Metaprogramming is essential to making that work effectively and usably, and an awful lot of my effort over the last couple of years has been making idris fast enough to compile the Frex library in a reasonable time, to make it responsive. So our definitive definition of responsive here is basically Jakob Nielsen’s, it’s under one second ideally, if it’s over 10 seconds then it’s a bug. We’re generally doing well on the “under one second” there. So yeah, my primary thing is about performance but what can we do with meta programming?
Other things would be type providers, this is where you run a program to calculate what a type is going to be. How do you know that you’re interacting with a database correctly? A database has a schema, maybe the compiler could run a program to query the database schema so that you know that the rest of your program is interacting properly with that database.
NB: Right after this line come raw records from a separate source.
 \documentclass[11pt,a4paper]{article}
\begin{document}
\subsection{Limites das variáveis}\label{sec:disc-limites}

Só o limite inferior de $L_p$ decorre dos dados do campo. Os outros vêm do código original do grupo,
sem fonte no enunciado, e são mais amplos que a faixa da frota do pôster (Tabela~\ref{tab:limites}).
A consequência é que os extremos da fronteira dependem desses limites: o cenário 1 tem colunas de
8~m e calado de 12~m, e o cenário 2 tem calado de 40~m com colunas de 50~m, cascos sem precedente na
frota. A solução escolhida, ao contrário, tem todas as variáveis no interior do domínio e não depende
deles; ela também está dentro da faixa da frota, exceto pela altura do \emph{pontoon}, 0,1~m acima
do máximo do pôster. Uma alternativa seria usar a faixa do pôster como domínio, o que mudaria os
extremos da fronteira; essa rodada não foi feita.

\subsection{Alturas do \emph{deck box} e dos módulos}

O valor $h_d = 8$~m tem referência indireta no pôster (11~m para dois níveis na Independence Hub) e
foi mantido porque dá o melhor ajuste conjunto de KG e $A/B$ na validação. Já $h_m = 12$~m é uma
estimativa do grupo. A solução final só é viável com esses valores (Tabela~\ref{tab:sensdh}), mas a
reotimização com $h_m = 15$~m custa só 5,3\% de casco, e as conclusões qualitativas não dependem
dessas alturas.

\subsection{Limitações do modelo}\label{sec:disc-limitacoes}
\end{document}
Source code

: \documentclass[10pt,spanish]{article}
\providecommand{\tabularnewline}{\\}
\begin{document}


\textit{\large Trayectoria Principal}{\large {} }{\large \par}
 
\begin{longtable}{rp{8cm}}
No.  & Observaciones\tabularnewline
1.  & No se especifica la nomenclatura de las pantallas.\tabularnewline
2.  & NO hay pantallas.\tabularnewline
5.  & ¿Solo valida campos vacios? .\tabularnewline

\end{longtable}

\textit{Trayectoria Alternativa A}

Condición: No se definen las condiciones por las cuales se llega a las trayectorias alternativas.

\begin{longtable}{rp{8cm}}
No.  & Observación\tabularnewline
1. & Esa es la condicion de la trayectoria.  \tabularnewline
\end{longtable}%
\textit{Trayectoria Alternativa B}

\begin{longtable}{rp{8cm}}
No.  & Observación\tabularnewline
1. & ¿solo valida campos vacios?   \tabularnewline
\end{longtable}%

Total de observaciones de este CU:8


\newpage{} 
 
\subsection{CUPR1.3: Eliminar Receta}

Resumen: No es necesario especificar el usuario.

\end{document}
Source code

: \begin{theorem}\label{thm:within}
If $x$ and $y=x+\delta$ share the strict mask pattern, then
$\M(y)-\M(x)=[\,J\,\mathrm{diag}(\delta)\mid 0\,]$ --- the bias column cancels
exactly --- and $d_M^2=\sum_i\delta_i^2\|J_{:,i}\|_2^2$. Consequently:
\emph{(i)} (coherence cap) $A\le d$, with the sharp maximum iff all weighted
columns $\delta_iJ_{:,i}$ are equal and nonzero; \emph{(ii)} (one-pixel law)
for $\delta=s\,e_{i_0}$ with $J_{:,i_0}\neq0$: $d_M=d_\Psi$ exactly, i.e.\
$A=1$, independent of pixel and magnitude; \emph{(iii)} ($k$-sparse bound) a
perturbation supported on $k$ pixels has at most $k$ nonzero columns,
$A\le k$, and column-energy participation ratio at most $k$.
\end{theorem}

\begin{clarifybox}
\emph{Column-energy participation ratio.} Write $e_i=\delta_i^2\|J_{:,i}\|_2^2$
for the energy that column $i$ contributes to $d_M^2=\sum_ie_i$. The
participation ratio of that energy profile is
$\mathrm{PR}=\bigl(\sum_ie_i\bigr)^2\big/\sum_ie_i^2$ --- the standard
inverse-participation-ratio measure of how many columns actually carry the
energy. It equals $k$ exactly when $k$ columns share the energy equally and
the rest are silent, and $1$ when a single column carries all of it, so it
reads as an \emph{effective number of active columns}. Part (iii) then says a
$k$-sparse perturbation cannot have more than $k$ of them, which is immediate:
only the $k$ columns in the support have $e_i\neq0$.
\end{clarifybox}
Another thing we might use that for is: I have a student working on verifying properties of state machines. You could take a graphical description of a state machine in DOT format, you can then parse that DOT format, generate an Idris type that captures the meaning of the state machine, and then try to do proofs about whether it’s always possible to get into a state – so kind of a mini version of a model checker in the type system. Again, that needs good metaprogramming for that to work effectively because we’d really like to just be able to draw the state machine, and that’s your program, and through type providers and metaprogramming you look at the picture and that is your API. It all comes down to metaprogramming. Everything interesting I have in mind seems to come down to good metaprogramming.
We would like to thank Edwin for the interview!